VH: un ruolo molto decisivo. Dato che noi non produciamo nessun imballaggio e pertanto non entriamo nemmeno in concorrenza con i nostri clienti, il successo di Progroup dipende sempre direttamente dal successo dei nostri clienti. Pertanto non li percepiamo “solo” come acquirenti dei nostri prodotti, ma come importanti attori del mercato. Il nostro obiettivo era ed è pertanto la collaborazione virtuale con loro. Portare sulla retta via questa „Power of Cooperation“ è il compito più importante per il futuro.
Cosa attribuisce all’espressione „Power of Cooperation“?
VH: „Power of Cooperation“ per me non è solo un motto oppure un concetto da scrivere su un foglio. Per me è un principio che metto in pratica quotidianamente. Nel concreto questo significa stare in stretto e proficuo scambio con i nostri clienti. Insieme a loro, insieme all’intera catena del valore aggiunto sviluppiamo anche soluzioni a prova di mercato e a prova di concorrenza. Per attuare questa forma di „Co-Creation“, occorrono quanti più dati validi possibili. Dei dati di mercato e di produzione dettagliati che noi forniamo. O dei validi insight di mercato come ad esempio dei fabbisogni concreti dei clienti finali, che i nostri partner commerciali possono apportare. Se utilizziamo insieme questi dati e il know-how di tutti i partecipanti, se ne traiamo le stesse conclusioni e sviluppiamo i giusti prodotti, allora tutti in futuro, in un rapporto di ugual misura, potremo concorrere con i produttori integrati di cartone ondulato.

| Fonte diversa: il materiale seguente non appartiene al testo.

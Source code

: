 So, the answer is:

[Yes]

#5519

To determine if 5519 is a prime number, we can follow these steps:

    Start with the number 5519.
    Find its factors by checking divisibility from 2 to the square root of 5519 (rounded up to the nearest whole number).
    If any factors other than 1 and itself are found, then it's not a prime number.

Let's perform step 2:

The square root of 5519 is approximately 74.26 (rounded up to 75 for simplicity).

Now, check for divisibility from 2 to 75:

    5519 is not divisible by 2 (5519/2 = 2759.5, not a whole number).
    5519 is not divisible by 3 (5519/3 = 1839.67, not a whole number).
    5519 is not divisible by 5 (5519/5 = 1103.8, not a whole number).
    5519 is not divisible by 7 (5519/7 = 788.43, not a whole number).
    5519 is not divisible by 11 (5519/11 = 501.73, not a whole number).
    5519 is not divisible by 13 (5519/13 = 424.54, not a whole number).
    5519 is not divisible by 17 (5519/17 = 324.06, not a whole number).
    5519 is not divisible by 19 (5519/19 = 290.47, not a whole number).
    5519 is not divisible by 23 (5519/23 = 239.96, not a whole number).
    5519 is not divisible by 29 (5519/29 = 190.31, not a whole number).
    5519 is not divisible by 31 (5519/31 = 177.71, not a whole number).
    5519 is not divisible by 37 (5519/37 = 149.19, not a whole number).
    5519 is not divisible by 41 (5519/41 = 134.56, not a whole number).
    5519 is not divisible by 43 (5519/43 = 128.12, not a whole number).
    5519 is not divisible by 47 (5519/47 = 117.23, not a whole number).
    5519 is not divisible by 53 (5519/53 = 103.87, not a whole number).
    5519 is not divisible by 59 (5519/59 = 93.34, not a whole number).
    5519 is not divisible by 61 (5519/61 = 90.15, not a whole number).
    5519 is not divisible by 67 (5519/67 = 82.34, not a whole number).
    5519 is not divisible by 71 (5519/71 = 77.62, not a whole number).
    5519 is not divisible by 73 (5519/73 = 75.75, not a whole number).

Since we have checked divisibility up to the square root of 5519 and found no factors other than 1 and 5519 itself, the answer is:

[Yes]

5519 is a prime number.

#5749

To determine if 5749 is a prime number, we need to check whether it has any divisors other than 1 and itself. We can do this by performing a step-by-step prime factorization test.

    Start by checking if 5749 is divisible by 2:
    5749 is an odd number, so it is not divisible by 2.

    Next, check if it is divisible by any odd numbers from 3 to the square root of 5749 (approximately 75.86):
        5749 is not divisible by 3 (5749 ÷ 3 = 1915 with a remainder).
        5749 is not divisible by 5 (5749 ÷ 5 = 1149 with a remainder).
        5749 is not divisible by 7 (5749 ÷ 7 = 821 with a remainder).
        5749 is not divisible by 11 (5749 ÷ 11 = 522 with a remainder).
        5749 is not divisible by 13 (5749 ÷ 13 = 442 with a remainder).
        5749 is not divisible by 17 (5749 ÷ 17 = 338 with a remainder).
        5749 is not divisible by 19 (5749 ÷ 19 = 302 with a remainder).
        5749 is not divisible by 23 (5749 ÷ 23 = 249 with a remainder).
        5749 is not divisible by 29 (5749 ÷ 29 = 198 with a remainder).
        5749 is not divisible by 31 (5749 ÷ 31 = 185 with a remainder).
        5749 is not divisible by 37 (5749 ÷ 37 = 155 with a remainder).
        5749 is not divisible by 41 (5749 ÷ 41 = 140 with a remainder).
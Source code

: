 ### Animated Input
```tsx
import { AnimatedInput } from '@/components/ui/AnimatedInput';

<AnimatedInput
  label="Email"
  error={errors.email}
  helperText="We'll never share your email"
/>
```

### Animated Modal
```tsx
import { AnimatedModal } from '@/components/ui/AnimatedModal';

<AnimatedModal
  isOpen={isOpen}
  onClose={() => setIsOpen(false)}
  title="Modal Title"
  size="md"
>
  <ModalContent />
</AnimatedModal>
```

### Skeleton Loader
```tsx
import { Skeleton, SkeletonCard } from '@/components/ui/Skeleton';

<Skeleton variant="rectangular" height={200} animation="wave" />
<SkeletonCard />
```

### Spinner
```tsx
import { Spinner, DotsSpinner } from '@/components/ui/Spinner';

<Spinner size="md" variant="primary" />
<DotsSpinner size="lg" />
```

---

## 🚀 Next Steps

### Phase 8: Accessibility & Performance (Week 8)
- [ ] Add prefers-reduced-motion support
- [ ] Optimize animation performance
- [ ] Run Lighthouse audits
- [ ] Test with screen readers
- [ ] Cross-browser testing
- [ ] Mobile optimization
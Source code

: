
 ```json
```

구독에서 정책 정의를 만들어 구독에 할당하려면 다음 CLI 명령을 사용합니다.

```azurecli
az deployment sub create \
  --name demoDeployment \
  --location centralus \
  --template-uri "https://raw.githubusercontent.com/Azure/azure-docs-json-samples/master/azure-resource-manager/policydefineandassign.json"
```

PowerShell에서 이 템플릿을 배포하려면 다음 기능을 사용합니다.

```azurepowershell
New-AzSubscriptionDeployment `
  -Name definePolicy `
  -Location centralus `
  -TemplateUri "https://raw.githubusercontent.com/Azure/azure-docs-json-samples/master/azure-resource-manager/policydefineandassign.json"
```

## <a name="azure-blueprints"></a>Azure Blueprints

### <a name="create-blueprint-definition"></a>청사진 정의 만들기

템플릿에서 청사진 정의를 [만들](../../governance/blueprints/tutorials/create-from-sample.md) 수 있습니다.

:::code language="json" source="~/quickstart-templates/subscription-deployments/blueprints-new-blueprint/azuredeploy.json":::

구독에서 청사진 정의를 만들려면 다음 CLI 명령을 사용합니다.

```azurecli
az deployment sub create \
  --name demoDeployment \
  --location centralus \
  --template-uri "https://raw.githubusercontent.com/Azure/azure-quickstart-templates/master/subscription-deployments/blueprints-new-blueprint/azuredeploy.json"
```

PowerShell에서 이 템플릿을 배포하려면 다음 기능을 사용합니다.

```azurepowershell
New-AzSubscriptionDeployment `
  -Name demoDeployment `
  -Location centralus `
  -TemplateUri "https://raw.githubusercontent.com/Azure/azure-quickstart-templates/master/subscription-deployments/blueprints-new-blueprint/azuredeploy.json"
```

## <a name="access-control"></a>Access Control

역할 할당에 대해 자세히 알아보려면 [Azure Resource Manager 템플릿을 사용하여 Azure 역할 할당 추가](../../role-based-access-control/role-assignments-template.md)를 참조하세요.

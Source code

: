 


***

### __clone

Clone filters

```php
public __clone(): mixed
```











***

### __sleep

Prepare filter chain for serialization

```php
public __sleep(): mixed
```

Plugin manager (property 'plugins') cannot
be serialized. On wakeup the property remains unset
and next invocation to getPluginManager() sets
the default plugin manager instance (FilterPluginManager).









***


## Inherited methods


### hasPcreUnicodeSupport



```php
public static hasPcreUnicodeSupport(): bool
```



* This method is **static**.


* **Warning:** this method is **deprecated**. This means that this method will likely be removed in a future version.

MH: attenzione: laddove gestiamo con i nostri clienti un packaging park, questa cooperazione funziona già molto bene. Pertanto anche in futuro svilupperemo ulteriormente questo concetto.
Accanto agli obiettivi per l’azienda ci sono sicuramente anche degli obiettivi personali oppure qualcosa che la motiva in modo particolare. Cosa?
VH: l’azienda è parte della nostra famiglia e della nostra identità. Sono orgoglioso di quanto abbiamo raggiunto, ma non voglio accontentarmi di questo. Pertanto il mio sguardo si rivolge al futuro. Occorre continuare a lavorare su quanto costruito e questo nel quotidiano, con passione e motivazione, insieme ai dipendenti, clienti e partner commerciali.
MH: per me è importante anche che le generazioni future possano scoprire una buona prospettiva. Io stesso ho sempre intuito come un privilegio il realizzare le proprie idee e il potersi assumere delle responsabilità. Questo è ciò che ancora ad oggi mi motiva e vorrei che questo fosse possibile anche per i miei figli. Non c’è niente di più appagante di motivare gli altri delle loro capacità e di credere nei loro obiettivi, di sostenerli nello sviluppare le proprie capacità e nel raggiungimento dei loro obiettivi.
VH: sì, esattamente. La gioia e l’orgoglio di vivere del successo della nostra azienda e di condividerlo con i dipendenti, è qualcosa per me di estremamente importante. Winston Churchill ha sintetizzato perfettamente il concetto: ‘Success is not final, failure is not fatal: it is the courage to continue that counts.’ N.d.T. “Il successo non è definitivo, il fallimento non è fatale: ciò che conta è il coraggio di andare avanti.” Il successo ha bisogno di essere riguadagnato ogni giorno. Ci si arriva con duro lavoro, con il coraggio di seguire i propri obiettivi e con una voglia irrefrenabile di vincere. Ed è proprio per questo che è giusto festeggiare insieme questo successo. Poiché la nostra storia ci mostra che sono le persone, con le loro passioni e con il loro entusiasmo a rendere possibile questo percorso.

Preservare lo stretto legame con l'azienda: Maximilian e Vinzenz Heindl durante il colloquio con i dipendenti dello stabilimento italiano PW11 a Drizzona. I due fratelli insieme rappresentano affidabilità, forza dell’innovazione e coraggio per il cambiamento, e mostrano così quanto la famiglia fondatrice sostenga lo sviluppo di successo orientato al futuro di Progroup.